_Exercise data_:
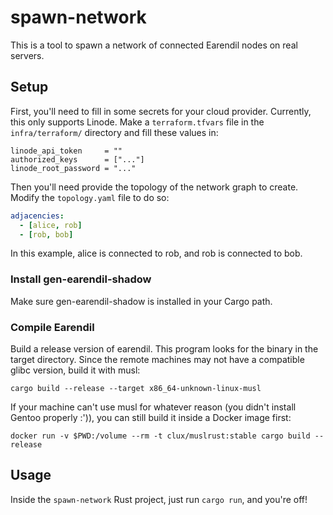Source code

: # spawn-network
This is a tool to spawn a network of connected Earendil nodes on real servers.

## Setup

First, you'll need to fill in some secrets for your cloud provider. Currently, this only supports Linode. Make a `terraform.tfvars` file in the `infra/terraform/` directory and fill these values in:

```
linode_api_token     = ""
authorized_keys      = ["..."]
linode_root_password = "..."
```

Then you'll need provide the topology of the network graph to create. Modify the `topology.yaml` file to do so:
```yaml
adjacencies:
  - [alice, rob]
  - [rob, bob]
```
In this example, alice is connected to rob, and rob is connected to bob.

### Install gen-earendil-shadow
Make sure gen-earendil-shadow is installed in your Cargo path.

### Compile Earendil
Build a release version of earendil. This program looks for the binary in the target directory. Since the remote machines may not have a compatible glibc version, build it with musl:
```shell
cargo build --release --target x86_64-unknown-linux-musl
```

If your machine can't use musl for whatever reason (you didn't install Gentoo properly :')), you can still build it inside a Docker image first:
```shell
docker run -v $PWD:/volume --rm -t clux/muslrust:stable cargo build --release
```

## Usage
Inside the `spawn-network` Rust project, just run `cargo run`, and you're off!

_Your assignment_:
What belongs in the answer is each line of the listing that contains the word "connected".

_Answer box_:
This is a tool to spawn a network of connected Earendil nodes on real servers.
In this example, alice is connected to rob, and rob is connected to bob.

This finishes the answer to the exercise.